Teacher Education and Development

I have helped lead several teacher development initiatives including an NSF Noyce capacity building grant (co-PI on award #1852932), an NSF IUSE grant to develop coherence in the elementary teacher education curriculum (co-PI on award #1712493) and an (unfunded) Physics Teacher Education Coalition (PhysTEC) proposal (PI).  I also serve as the Chair of the Masters of Science for Secondary School Teachers (MSSST) program run by the CSME, which provides advanced content expertise for in-service science teachers.  Below, I focus on the Noyce capacity building project.

The NSF Noyce program supports talented STEM undergraduate majors and professionals to become effective K-12 STEM teachers and experienced, exemplary K-12 STEM teachers to become STEM master teachers in high-need school districts. It also supports research on the persistence, retention, and effectiveness of K-12 STEM teachers in high-need school districts.  This one-year Noyce capacity building project lays the foundation for increasing the number of qualified science teachers in Utah.  A central challenge is recruiting teachers who remain in the profession. One approach to enhancing teacher recruitment is to simplify the process for STEM undergraduates to obtain their teaching certification while pursuing STEM degrees. Likewise, ensuring that aspiring teachers receive adequate training and support is a primary means to improve teacher retention. Recognizing these opportunities, this project aims to develop a high-quality, accelerated 5-year BS/MEd program at the University of Utah that integrates learning of STEM content knowledge and STEM teaching methods, as well as pre-service training. This has the potential to prepare future STEM teachers who can meet the needs of diverse learners and contribute to national priorities for the STEM workforce.

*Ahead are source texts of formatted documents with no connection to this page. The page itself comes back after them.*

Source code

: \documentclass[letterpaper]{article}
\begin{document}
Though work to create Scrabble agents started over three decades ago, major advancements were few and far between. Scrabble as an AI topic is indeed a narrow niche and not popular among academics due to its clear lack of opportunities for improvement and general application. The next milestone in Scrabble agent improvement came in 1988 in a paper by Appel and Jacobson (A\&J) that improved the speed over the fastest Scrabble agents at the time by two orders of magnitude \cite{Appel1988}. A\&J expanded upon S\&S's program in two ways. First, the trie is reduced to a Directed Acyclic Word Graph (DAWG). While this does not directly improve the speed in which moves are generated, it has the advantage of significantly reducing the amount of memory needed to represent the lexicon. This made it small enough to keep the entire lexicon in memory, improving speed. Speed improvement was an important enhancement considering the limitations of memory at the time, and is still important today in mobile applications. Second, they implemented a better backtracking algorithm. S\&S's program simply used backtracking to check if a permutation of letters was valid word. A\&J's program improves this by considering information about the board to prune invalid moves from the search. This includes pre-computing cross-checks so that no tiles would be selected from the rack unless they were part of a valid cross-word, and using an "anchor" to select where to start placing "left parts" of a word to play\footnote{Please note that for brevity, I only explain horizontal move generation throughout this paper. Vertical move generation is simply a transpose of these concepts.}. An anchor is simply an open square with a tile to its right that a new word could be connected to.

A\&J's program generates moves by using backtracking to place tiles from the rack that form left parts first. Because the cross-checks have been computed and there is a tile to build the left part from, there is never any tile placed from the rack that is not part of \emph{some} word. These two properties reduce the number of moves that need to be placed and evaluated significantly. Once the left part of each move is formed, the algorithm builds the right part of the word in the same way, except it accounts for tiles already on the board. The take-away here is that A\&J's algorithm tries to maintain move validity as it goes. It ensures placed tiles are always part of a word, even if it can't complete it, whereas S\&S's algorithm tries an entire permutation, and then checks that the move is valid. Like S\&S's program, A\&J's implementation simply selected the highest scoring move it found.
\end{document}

Through this effort, the University of Utah is working closely with Salt Lake Community College, the source of almost 1,000 of the University's STEM undergraduates each year. These two key partners, together with Salt Lake City School District, master teachers, community leaders, and experts in high-need environments, form the "Utah Collaborative” whose goals are to: 1) conduct a detailed needs assessment that determines the number of teachers needed and also the attributes such as soft-skills and dispositions that enable teachers to thrive in high-need environments; 2) create a compact five-year degree program that results in a STEM bachelor of science degree and a Master of Education, with licensure; 3) develop a direct pathway from Salt Lake Community College to completion of the BS/MEd program at the University of Utah; 4) develop unique student teaching opportunities and internships that will allow participants to gain extensive exposure to teaching in high-need schools; 5) develop a network of school and community-based mentors to help support new and continuing teachers; and 6) develop a strategic dissemination and advising plan that will enable the recruitment and support of STEM students from different backgrounds.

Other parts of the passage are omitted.